--- START ---
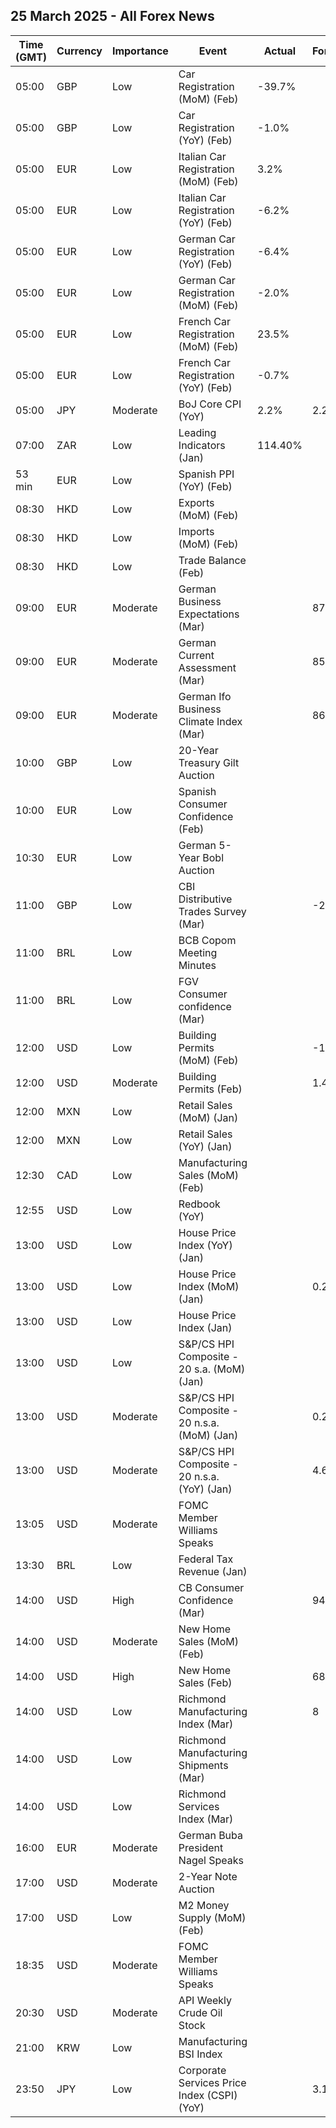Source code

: ## 25 March 2025 - All Forex News

| Time (GMT) | Currency | Importance | Event | Actual | Forecast | Previous |
|------|----------|------------|-------|--------|----------|----------|
| 05:00 | GBP | Low | Car Registration (MoM) (Feb) | -39.7% |  | -1.0% |
| 05:00 | GBP | Low | Car Registration (YoY) (Feb) | -1.0% |  | -2.5% |
| 05:00 | EUR | Low | Italian Car Registration (MoM) (Feb) | 3.2% |  | 26.4% |
| 05:00 | EUR | Low | Italian Car Registration (YoY) (Feb) | -6.2% |  | -5.8% |
| 05:00 | EUR | Low | German Car Registration (YoY) (Feb) | -6.4% |  | -2.8% |
| 05:00 | EUR | Low | German Car Registration (MoM) (Feb) | -2.0% |  | -7.6% |
| 05:00 | EUR | Low | French Car Registration (MoM) (Feb) | 23.5% |  | -37.6% |
| 05:00 | EUR | Low | French Car Registration (YoY) (Feb) | -0.7% |  | -6.2% |
| 05:00 | JPY | Moderate | BoJ Core CPI (YoY) | 2.2% | 2.2% | 2.2% |
| 07:00 | ZAR | Low | Leading Indicators (Jan) | 114.40% |  | 112.80% |
| 53 min | EUR | Low | Spanish PPI (YoY) (Feb) |  |  | 2.6% |
| 08:30 | HKD | Low | Exports (MoM) (Feb) |  |  | 0.1% |
| 08:30 | HKD | Low | Imports (MoM) (Feb) |  |  | 0.5% |
| 08:30 | HKD | Low | Trade Balance (Feb) |  |  | 2.1B |
| 09:00 | EUR | Moderate | German Business Expectations (Mar) |  | 87.9 | 85.4 |
| 09:00 | EUR | Moderate | German Current Assessment (Mar) |  | 85.5 | 85.0 |
| 09:00 | EUR | Moderate | German Ifo Business Climate Index (Mar) |  | 86.8 | 85.2 |
| 10:00 | GBP | Low | 20-Year Treasury Gilt Auction |  |  | 4.836% |
| 10:00 | EUR | Low | Spanish Consumer Confidence (Feb) |  |  | 84.9 |
| 10:30 | EUR | Low | German 5-Year Bobl Auction |  |  | 2.150% |
| 11:00 | GBP | Low | CBI Distributive Trades Survey (Mar) |  | -28 | -23 |
| 11:00 | BRL | Low | BCB Copom Meeting Minutes |  |  |  |
| 11:00 | BRL | Low | FGV Consumer confidence (Mar) |  |  | 83.6 |
| 12:00 | USD | Low | Building Permits (MoM) (Feb) |  | -1.2% | -0.6% |
| 12:00 | USD | Moderate | Building Permits (Feb) |  | 1.456M | 1.473M |
| 12:00 | MXN | Low | Retail Sales (MoM) (Jan) |  |  | 0.1% |
| 12:00 | MXN | Low | Retail Sales (YoY) (Jan) |  |  | -0.2% |
| 12:30 | CAD | Low | Manufacturing Sales (MoM) (Feb) |  |  | 1.7% |
| 12:55 | USD | Low | Redbook (YoY) |  |  | 5.2% |
| 13:00 | USD | Low | House Price Index (YoY) (Jan) |  |  | 4.7% |
| 13:00 | USD | Low | House Price Index (MoM) (Jan) |  | 0.2% | 0.4% |
| 13:00 | USD | Low | House Price Index (Jan) |  |  | 436.1 |
| 13:00 | USD | Low | S&P/CS HPI Composite - 20 s.a. (MoM) (Jan) |  |  | 0.5% |
| 13:00 | USD | Moderate | S&P/CS HPI Composite - 20 n.s.a. (MoM) (Jan) |  | 0.2% | -0.1% |
| 13:00 | USD | Moderate | S&P/CS HPI Composite - 20 n.s.a. (YoY) (Jan) |  | 4.6% | 4.5% |
| 13:05 | USD | Moderate | FOMC Member Williams Speaks |  |  |  |
| 13:30 | BRL | Low | Federal Tax Revenue (Jan) |  |  | 261.30B |
| 14:00 | USD | High | CB Consumer Confidence (Mar) |  | 94.2 | 98.3 |
| 14:00 | USD | Moderate | New Home Sales (MoM) (Feb) |  |  | -10.5% |
| 14:00 | USD | High | New Home Sales (Feb) |  | 682K | 657K |
| 14:00 | USD | Low | Richmond Manufacturing Index (Mar) |  | 8 | 6 |
| 14:00 | USD | Low | Richmond Manufacturing Shipments (Mar) |  |  | 12 |
| 14:00 | USD | Low | Richmond Services Index (Mar) |  |  | 11 |
| 16:00 | EUR | Moderate | German Buba President Nagel Speaks |  |  |  |
| 17:00 | USD | Moderate | 2-Year Note Auction |  |  | 4.169% |
| 17:00 | USD | Low | M2 Money Supply (MoM) (Feb) |  |  | 21.56T |
| 18:35 | USD | Moderate | FOMC Member Williams Speaks |  |  |  |
| 20:30 | USD | Moderate | API Weekly Crude Oil Stock |  |  | 4.593M |
| 21:00 | KRW | Low | Manufacturing BSI Index |  |  | 65 |
| 23:50 | JPY | Low | Corporate Services Price Index (CSPI) (YoY) |  | 3.1% | 3.1% |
--- END ---
__WORK REQUEST__.
Print nothing but the lines from the one containing "Richmond Services Index" through the end of the listing above, exactly as written.

__OUTPUT__.
| 14:00 | USD | Low | Richmond Services Index (Mar) |  |  | 11 |
| 16:00 | EUR | Moderate | German Buba President Nagel Speaks |  |  |  |
| 17:00 | USD | Moderate | 2-Year Note Auction |  |  | 4.169% |
| 17:00 | USD | Low | M2 Money Supply (MoM) (Feb) |  |  | 21.56T |
| 18:35 | USD | Moderate | FOMC Member Williams Speaks |  |  |  |
| 20:30 | USD | Moderate | API Weekly Crude Oil Stock |  |  | 4.593M |
| 21:00 | KRW | Low | Manufacturing BSI Index |  |  | 65 |
| 23:50 | JPY | Low | Corporate Services Price Index (CSPI) (YoY) |  | 3.1% | 3.1% |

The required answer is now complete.